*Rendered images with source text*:
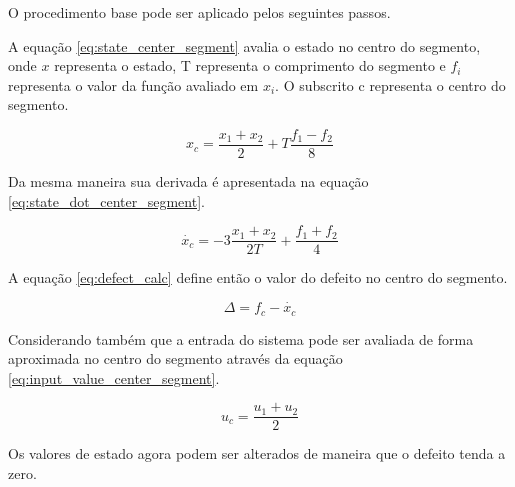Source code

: O procedimento base pode ser aplicado pelos seguintes passos.

A equação \ref{eq:state_center_segment} avalia o estado no centro do segmento, onde $x$ representa o estado, T representa o comprimento do segmento e $f_i$ representa o valor da função avaliado em $x_i$. O subscrito c representa o centro do segmento.

\begin{equation}
    \label{eq:state_center_segment}
    x_c = \frac{x_{1} + x_{2}}{2} + T\frac{f_{1} - f_{2}}{8}
\end{equation}

Da mesma maneira sua derivada é apresentada na equação \ref{eq:state_dot_center_segment}.

\begin{equation}
    \label{eq:state_dot_center_segment}
    \dot{x_{c}} = -3\frac{x_{1} + x_{2}}{2T} + \frac{f_{1} + f_{2}}{4}
\end{equation}

A equação \ref{eq:defect_calc} define então o valor do defeito no centro do segmento.

\begin{equation}
    \label{eq:defect_calc}
    \Delta = f_c - \dot{x_c}
\end{equation}

Considerando também que a entrada do sistema pode ser avaliada de forma aproximada no centro do segmento através da equação \ref{eq:input_value_center_segment}.

\begin{equation}
    \label{eq:input_value_center_segment}
    u_c = \frac{u_1 + u_2}{2}
\end{equation}

Os valores de estado agora podem ser alterados de maneira que o defeito tenda a zero.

*Your instructions*: Copy all the lines of data exactly as they appear, dropping any images.

*Solution below*:
Source code

: O procedimento base pode ser aplicado pelos seguintes passos.

A equação \ref{eq:state_center_segment} avalia o estado no centro do segmento, onde $x$ representa o estado, T representa o comprimento do segmento e $f_i$ representa o valor da função avaliado em $x_i$. O subscrito c representa o centro do segmento.

\begin{equation}
    \label{eq:state_center_segment}
    x_c = \frac{x_{1} + x_{2}}{2} + T\frac{f_{1} - f_{2}}{8}
\end{equation}

Da mesma maneira sua derivada é apresentada na equação \ref{eq:state_dot_center_segment}.

\begin{equation}
    \label{eq:state_dot_center_segment}
    \dot{x_{c}} = -3\frac{x_{1} + x_{2}}{2T} + \frac{f_{1} + f_{2}}{4}
\end{equation}

A equação \ref{eq:defect_calc} define então o valor do defeito no centro do segmento.

\begin{equation}
    \label{eq:defect_calc}
    \Delta = f_c - \dot{x_c}
\end{equation}

Considerando também que a entrada do sistema pode ser avaliada de forma aproximada no centro do segmento através da equação \ref{eq:input_value_center_segment}.

\begin{equation}
    \label{eq:input_value_center_segment}
    u_c = \frac{u_1 + u_2}{2}
\end{equation}

Os valores de estado agora podem ser alterados de maneira que o defeito tenda a zero.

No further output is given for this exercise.